Prior to dying of heart failure Saturday, the woman once known as “Jane Roe” — of the landmark Roe v. Wade decision made 44 years ago by the Supreme Court — went public with a series of astonishing admissions about both her past and her legacy as an abortion rights heroine.
“Upon knowing God, I realized that my case, which legalized abortion on demand, was the biggest mistake of my life,” Norma Leah McCorvey said in a television ad aired in 2008, referring to her decision in the 1990s to become a Christian.
“You see, abortion has eliminated 50 million innocent babies in the U.S. alone since 1973. Abortion scars an untold number of post-abortive mothers and fathers and families, too,” she said.
The mistake she made was, in fact, multi-pronged.

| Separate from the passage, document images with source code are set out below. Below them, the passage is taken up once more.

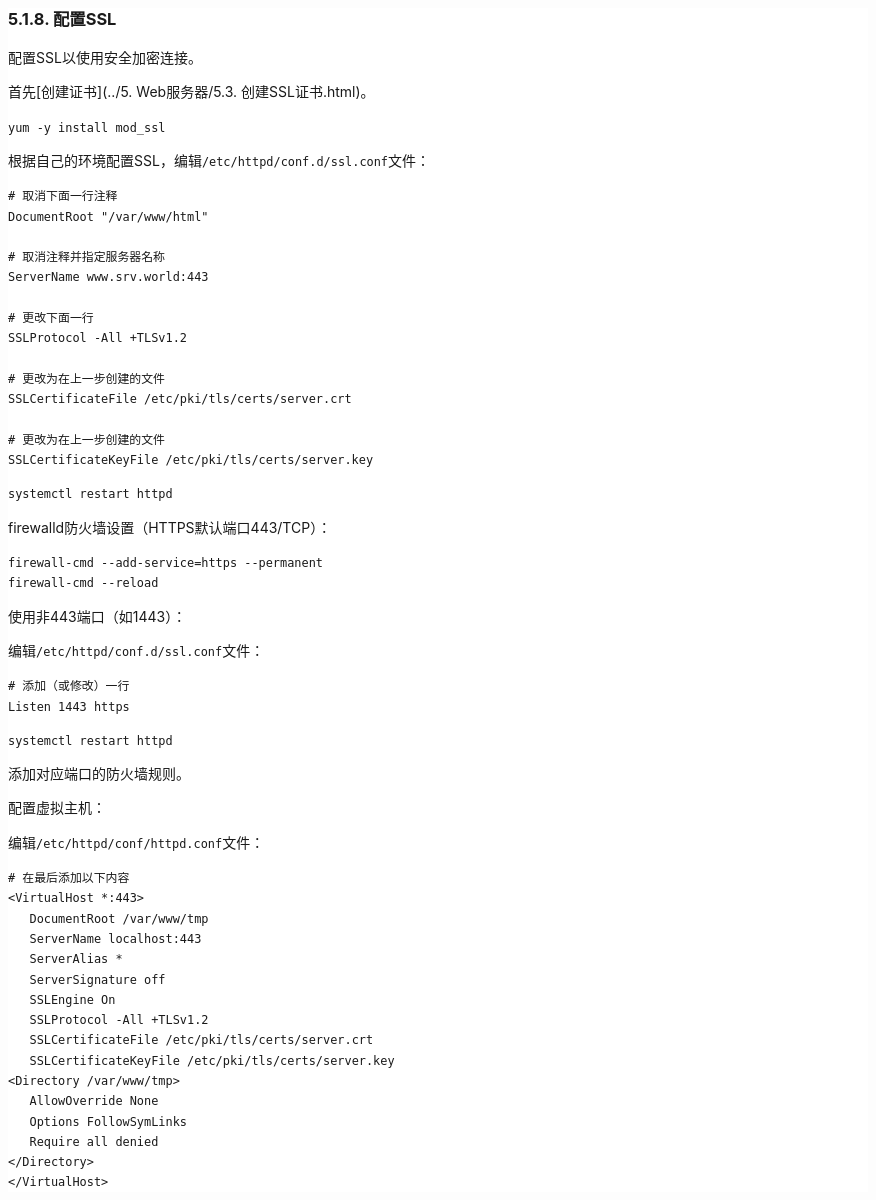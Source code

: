 ### 5.1.8. 配置SSL

配置SSL以使用安全加密连接。

首先[创建证书](../5. Web服务器/5.3. 创建SSL证书.html)。

`yum -y install mod_ssl`

根据自己的环境配置SSL，编辑`/etc/httpd/conf.d/ssl.conf`文件：

```
# 取消下面一行注释
DocumentRoot "/var/www/html"

# 取消注释并指定服务器名称
ServerName www.srv.world:443

# 更改下面一行
SSLProtocol -All +TLSv1.2

# 更改为在上一步创建的文件
SSLCertificateFile /etc/pki/tls/certs/server.crt

# 更改为在上一步创建的文件
SSLCertificateKeyFile /etc/pki/tls/certs/server.key
```

`systemctl restart httpd`

firewalld防火墙设置（HTTPS默认端口443/TCP）：

```
firewall-cmd --add-service=https --permanent
firewall-cmd --reload
```

使用非443端口（如1443）：

编辑`/etc/httpd/conf.d/ssl.conf`文件：

```
# 添加（或修改）一行
Listen 1443 https
```

`systemctl restart httpd`

添加对应端口的防火墙规则。

配置虚拟主机：

编辑`/etc/httpd/conf/httpd.conf`文件：

```
# 在最后添加以下内容
<VirtualHost *:443>
   DocumentRoot /var/www/tmp
   ServerName localhost:443
   ServerAlias *
   ServerSignature off
   SSLEngine On
   SSLProtocol -All +TLSv1.2
   SSLCertificateFile /etc/pki/tls/certs/server.crt
   SSLCertificateKeyFile /etc/pki/tls/certs/server.key
<Directory /var/www/tmp>
   AllowOverride None
   Options FollowSymLinks
   Require all denied
</Directory>
</VirtualHost>
```
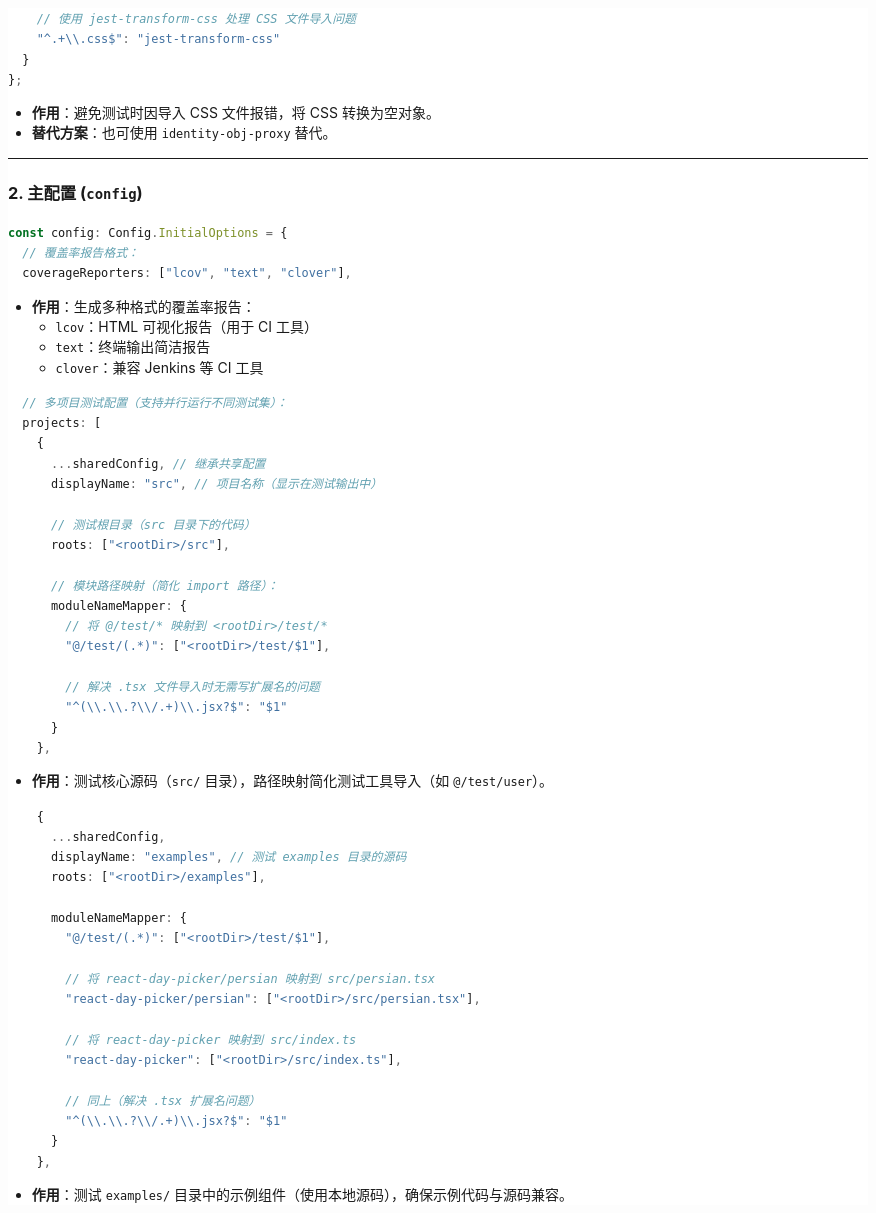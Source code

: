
 ```ts
    // 使用 jest-transform-css 处理 CSS 文件导入问题
    "^.+\\.css$": "jest-transform-css"
  }
};
```
- **作用**：避免测试时因导入 CSS 文件报错，将 CSS 转换为空对象。
- **替代方案**：也可使用 `identity-obj-proxy` 替代。

---

### 2. 主配置 (`config`)
```ts
const config: Config.InitialOptions = {
  // 覆盖率报告格式：
  coverageReporters: ["lcov", "text", "clover"],
```
- **作用**：生成多种格式的覆盖率报告：
  - `lcov`：HTML 可视化报告（用于 CI 工具）
  - `text`：终端输出简洁报告
  - `clover`：兼容 Jenkins 等 CI 工具

```ts
  // 多项目测试配置（支持并行运行不同测试集）：
  projects: [
    {
      ...sharedConfig, // 继承共享配置
      displayName: "src", // 项目名称（显示在测试输出中）
      
      // 测试根目录（src 目录下的代码）
      roots: ["<rootDir>/src"],
      
      // 模块路径映射（简化 import 路径）：
      moduleNameMapper: {
        // 将 @/test/* 映射到 <rootDir>/test/*
        "@/test/(.*)": ["<rootDir>/test/$1"],
        
        // 解决 .tsx 文件导入时无需写扩展名的问题
        "^(\\.\\.?\\/.+)\\.jsx?$": "$1"
      }
    },
```
- **作用**：测试核心源码（`src/` 目录），路径映射简化测试工具导入（如 `@/test/user`）。

```ts
    {
      ...sharedConfig,
      displayName: "examples", // 测试 examples 目录的源码
      roots: ["<rootDir>/examples"],
      
      moduleNameMapper: {
        "@/test/(.*)": ["<rootDir>/test/$1"],
        
        // 将 react-day-picker/persian 映射到 src/persian.tsx
        "react-day-picker/persian": ["<rootDir>/src/persian.tsx"],
        
        // 将 react-day-picker 映射到 src/index.ts
        "react-day-picker": ["<rootDir>/src/index.ts"],
        
        // 同上（解决 .tsx 扩展名问题）
        "^(\\.\\.?\\/.+)\\.jsx?$": "$1"
      }
    },
```
- **作用**：测试 `examples/` 目录中的示例组件（使用本地源码），确保示例代码与源码兼容。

First, according to a 1987 report from The Washington Post, she had not been raped, as she had claimed years ago in an attempt to be granted an abortion. It was only after her doctor denied her request for an abortion, despite this claim, that she grew “bitter, very bitter,” and allowed her attorneys to bring the lawsuit that ultimately went to the Supreme Court.
And therein lay the second part of the mistake. Speaking with The New York Times in 1994, McCorvey described in vivid detail how her attorneys Linda Coffee and Sarah Weddington had exploited her frustration to move forward with their own pro-abortion agenda.
“(Weddington) saw these cuts on my wrists, my swollen eyes from crying — the miserable person sitting across from her, and she knew she had a patsy,” McCorvey revealed. “She knew I wouldn’t go outside of the realm of her and (Coffee). I was too scared. It was one of the most hideous times of my life.”
While delivering testimony in 2005 before a subcommittee of the Senate Judiciary Committee, McCorvey doubled down on this sentiment, saying bluntly that she had been “used and abused by the court system in America” to help bring “destruction to me and millions of women throughout the nation,” according to The Daily Signal.
Moreover, and this is key, she never even had an abortion. By the time the Supreme Court issued its decision in 1973, her child had already been born and adopted.
Her entire case had been based on lies built upon lies. It was all a sham — one that has done immeasurable damage to American society.
By the time of McCorvey’s death last week at the age of 69, she had already realized these things, of course, but by then it was too late — her name, her life and her suffering had already all been co-opted by the cold-hearted butchers of the left to serve as their inspiration.